# [Exercise goal]
When the string "controls" is part of a line below, that line should be copied.

# [Source texts of formatted documents]
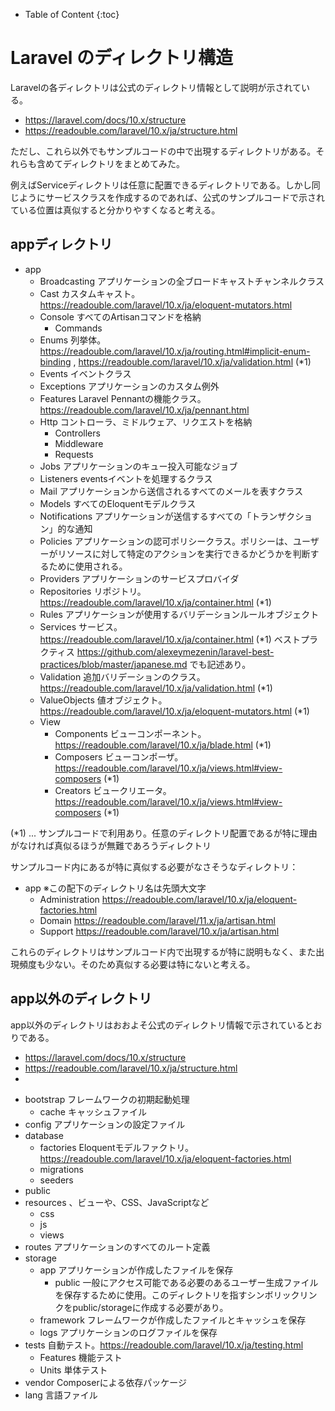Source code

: - Table of Content
{:toc}

# Laravel のディレクトリ構造

Laravelの各ディレクトリは公式のディレクトリ情報として説明が示されている。

- https://laravel.com/docs/10.x/structure
- https://readouble.com/laravel/10.x/ja/structure.html

ただし、これら以外でもサンプルコードの中で出現するディレクトリがある。それらも含めてディレクトリをまとめてみた。

例えばServiceディレクトリは任意に配置できるディレクトリである。しかし同じようにサービスクラスを作成するのであれば、公式のサンプルコードで示されている位置は真似すると分かりやすくなると考える。


## appディレクトリ

* app
  * Broadcasting アプリケーションの全ブロードキャストチャンネルクラス
  * Cast カスタムキャスト。https://readouble.com/laravel/10.x/ja/eloquent-mutators.html
  * Console すべてのArtisanコマンドを格納
    * Commands
  * Enums 列挙体。https://readouble.com/laravel/10.x/ja/routing.html#implicit-enum-binding , https://readouble.com/laravel/10.x/ja/validation.html (*1)
  * Events イベントクラス
  * Exceptions アプリケーションのカスタム例外
  * Features Laravel Pennantの機能クラス。https://readouble.com/laravel/10.x/ja/pennant.html
  * Http コントローラ、ミドルウェア、リクエストを格納
    * Controllers
    * Middleware
    * Requests
  * Jobs アプリケーションのキュー投入可能なジョブ
  * Listeners eventsイベントを処理するクラス
  * Mail アプリケーションから送信されるすべてのメールを表すクラス
  * Models すべてのEloquentモデルクラス
  * Notifications アプリケーションが送信するすべての「トランザクション」的な通知
  * Policies アプリケーションの認可ポリシークラス。ポリシーは、ユーザーがリソースに対して特定のアクションを実行できるかどうかを判断するために使用される。
  * Providers アプリケーションのサービスプロバイダ
  * Repositories リポジトリ。https://readouble.com/laravel/10.x/ja/container.html (*1)
  * Rules アプリケーションが使用するバリデーションルールオブジェクト
  * Services サービス。https://readouble.com/laravel/10.x/ja/container.html (*1)  ベストプラクティス https://github.com/alexeymezenin/laravel-best-practices/blob/master/japanese.md でも記述あり。
  * Validation 追加バリデーションのクラス。https://readouble.com/laravel/10.x/ja/validation.html  (*1)
  * ValueObjects 値オブジェクト。https://readouble.com/laravel/10.x/ja/eloquent-mutators.html  (*1)
  * View
    * Components ビューコンポーネント。https://readouble.com/laravel/10.x/ja/blade.html  (*1)
    * Composers ビューコンポーザ。https://readouble.com/laravel/10.x/ja/views.html#view-composers  (*1)
    * Creators ビュークリエータ。https://readouble.com/laravel/10.x/ja/views.html#view-composers (*1)

(*1) ... サンプルコードで利用あり。任意のディレクトリ配置であるが特に理由がなければ真似るほうが無難であろうディレクトリ


サンプルコード内にあるが特に真似する必要がなさそうなディレクトリ：

* app ※この配下のディレクトリ名は先頭大文字
  * Administration https://readouble.com/laravel/10.x/ja/eloquent-factories.html
  * Domain https://readouble.com/laravel/11.x/ja/artisan.html
  * Support https://readouble.com/laravel/10.x/ja/artisan.html

これらのディレクトリはサンプルコード内で出現するが特に説明もなく、また出現頻度も少ない。そのため真似する必要は特にないと考える。

## app以外のディレクトリ

app以外のディレクトリはおおよそ公式のディレクトリ情報で示されているとおりである。

- https://laravel.com/docs/10.x/structure
- https://readouble.com/laravel/10.x/ja/structure.html
- 
* bootstrap フレームワークの初期起動処理
  * cache キャッシュファイル
* config アプリケーションの設定ファイル
* database
  * factories Eloquentモデルファクトリ。https://readouble.com/laravel/10.x/ja/eloquent-factories.html
  * migrations
  * seeders
* public
* resources 、ビューや、CSS、JavaScriptなど
  * css
  * js
  * views
* routes アプリケーションのすべてのルート定義
* storage
  * app アプリケーションが作成したファイルを保存
    * public 一般にアクセス可能である必要のあるユーザー生成ファイルを保存するために使用。このディレクトリを指すシンボリックリンクをpublic/storageに作成する必要があり。
  * framework フレームワークが作成したファイルとキャッシュを保存
  * logs アプリケーションのログファイルを保存
* tests 自動テスト。https://readouble.com/laravel/10.x/ja/testing.html
  * Features 機能テスト
  * Units 単体テスト
* vendor Composerによる依存パッケージ
* lang 言語ファイル





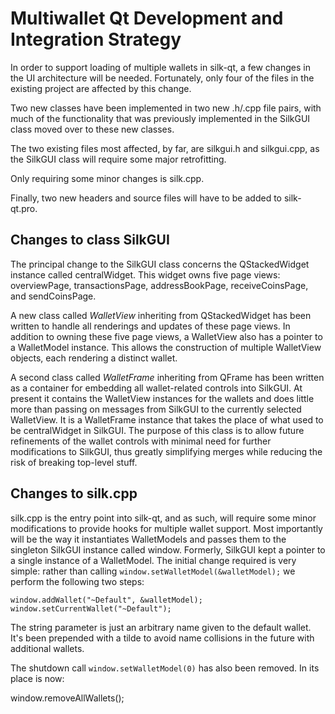 Multiwallet Qt Development and Integration Strategy
===================================================

In order to support loading of multiple wallets in silk-qt, a few changes in the UI architecture will be needed.
Fortunately, only four of the files in the existing project are affected by this change.

Two new classes have been implemented in two new .h/.cpp file pairs, with much of the functionality that was previously
implemented in the SilkGUI class moved over to these new classes.

The two existing files most affected, by far, are silkgui.h and silkgui.cpp, as the SilkGUI class will require
some major retrofitting.

Only requiring some minor changes is silk.cpp.

Finally, two new headers and source files will have to be added to silk-qt.pro.

Changes to class SilkGUI
---------------------------
The principal change to the SilkGUI class concerns the QStackedWidget instance called centralWidget.
This widget owns five page views: overviewPage, transactionsPage, addressBookPage, receiveCoinsPage, and sendCoinsPage.

A new class called *WalletView* inheriting from QStackedWidget has been written to handle all renderings and updates of
these page views. In addition to owning these five page views, a WalletView also has a pointer to a WalletModel instance.
This allows the construction of multiple WalletView objects, each rendering a distinct wallet.

A second class called *WalletFrame* inheriting from QFrame has been written as a container for embedding all wallet-related
controls into SilkGUI. At present it contains the WalletView instances for the wallets and does little more than passing on messages
from SilkGUI to the currently selected WalletView. It is a WalletFrame instance
that takes the place of what used to be centralWidget in SilkGUI. The purpose of this class is to allow future
refinements of the wallet controls with minimal need for further modifications to SilkGUI, thus greatly simplifying
merges while reducing the risk of breaking top-level stuff.

Changes to silk.cpp
----------------------
silk.cpp is the entry point into silk-qt, and as such, will require some minor modifications to provide hooks for
multiple wallet support. Most importantly will be the way it instantiates WalletModels and passes them to the
singleton SilkGUI instance called window. Formerly, SilkGUI kept a pointer to a single instance of a WalletModel.
The initial change required is very simple: rather than calling `window.setWalletModel(&walletModel);` we perform the
following two steps:

	window.addWallet("~Default", &walletModel);
	window.setCurrentWallet("~Default");

The string parameter is just an arbitrary name given to the default wallet. It's been prepended with a tilde to avoid name collisions in the future with additional wallets.

The shutdown call `window.setWalletModel(0)` has also been removed. In its place is now:

window.removeAllWallets();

# [Completed exercise]
controls into SilkGUI. At present it contains the WalletView instances for the wallets and does little more than passing on messages
refinements of the wallet controls with minimal need for further modifications to SilkGUI, thus greatly simplifying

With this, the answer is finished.